[Opening Data shown section]

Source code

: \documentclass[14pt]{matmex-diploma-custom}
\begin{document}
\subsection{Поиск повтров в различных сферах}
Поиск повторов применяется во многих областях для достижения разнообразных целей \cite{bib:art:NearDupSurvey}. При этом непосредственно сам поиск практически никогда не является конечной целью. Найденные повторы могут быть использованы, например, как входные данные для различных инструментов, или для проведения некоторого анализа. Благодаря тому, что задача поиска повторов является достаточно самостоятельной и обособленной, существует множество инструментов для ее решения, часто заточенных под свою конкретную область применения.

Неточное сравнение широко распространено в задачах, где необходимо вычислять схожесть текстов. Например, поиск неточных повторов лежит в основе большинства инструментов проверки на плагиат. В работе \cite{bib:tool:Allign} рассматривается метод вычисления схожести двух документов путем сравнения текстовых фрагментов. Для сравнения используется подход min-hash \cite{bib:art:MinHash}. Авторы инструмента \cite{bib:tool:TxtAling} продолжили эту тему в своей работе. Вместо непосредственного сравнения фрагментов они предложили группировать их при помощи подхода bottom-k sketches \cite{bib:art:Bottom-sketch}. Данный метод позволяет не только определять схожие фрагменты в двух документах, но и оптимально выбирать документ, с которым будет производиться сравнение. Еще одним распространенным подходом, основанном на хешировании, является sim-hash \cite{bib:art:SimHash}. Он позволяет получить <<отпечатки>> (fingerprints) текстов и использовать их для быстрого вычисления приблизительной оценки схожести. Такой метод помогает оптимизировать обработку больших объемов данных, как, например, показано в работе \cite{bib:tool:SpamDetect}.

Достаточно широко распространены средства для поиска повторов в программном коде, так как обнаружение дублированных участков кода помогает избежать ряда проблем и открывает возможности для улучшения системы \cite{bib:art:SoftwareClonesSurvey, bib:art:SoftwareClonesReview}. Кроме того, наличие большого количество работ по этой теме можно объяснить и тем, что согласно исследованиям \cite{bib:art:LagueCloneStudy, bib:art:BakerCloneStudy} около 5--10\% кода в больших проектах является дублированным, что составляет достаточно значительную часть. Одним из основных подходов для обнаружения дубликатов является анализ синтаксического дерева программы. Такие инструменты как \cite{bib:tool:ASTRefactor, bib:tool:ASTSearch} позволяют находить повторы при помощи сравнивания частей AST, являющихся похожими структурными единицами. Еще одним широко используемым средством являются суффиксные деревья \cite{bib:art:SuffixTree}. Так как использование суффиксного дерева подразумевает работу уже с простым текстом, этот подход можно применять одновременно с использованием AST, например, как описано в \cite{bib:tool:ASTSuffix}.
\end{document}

[Closing Data shown section]

**Aim of the task:** Where the records above contain a line with "Достаточно широко распространены", repeat that line and each later line through the end, exactly, and nothing more.

**Solution to this problem:**
Достаточно широко распространены средства для поиска повторов в программном коде, так как обнаружение дублированных участков кода помогает избежать ряда проблем и открывает возможности для улучшения системы \cite{bib:art:SoftwareClonesSurvey, bib:art:SoftwareClonesReview}. Кроме того, наличие большого количество работ по этой теме можно объяснить и тем, что согласно исследованиям \cite{bib:art:LagueCloneStudy, bib:art:BakerCloneStudy} около 5--10\% кода в больших проектах является дублированным, что составляет достаточно значительную часть. Одним из основных подходов для обнаружения дубликатов является анализ синтаксического дерева программы. Такие инструменты как \cite{bib:tool:ASTRefactor, bib:tool:ASTSearch} позволяют находить повторы при помощи сравнивания частей AST, являющихся похожими структурными единицами. Еще одним широко используемым средством являются суффиксные деревья \cite{bib:art:SuffixTree}. Так как использование суффиксного дерева подразумевает работу уже с простым текстом, этот подход можно применять одновременно с использованием AST, например, как описано в \cite{bib:tool:ASTSuffix}.
\end{document}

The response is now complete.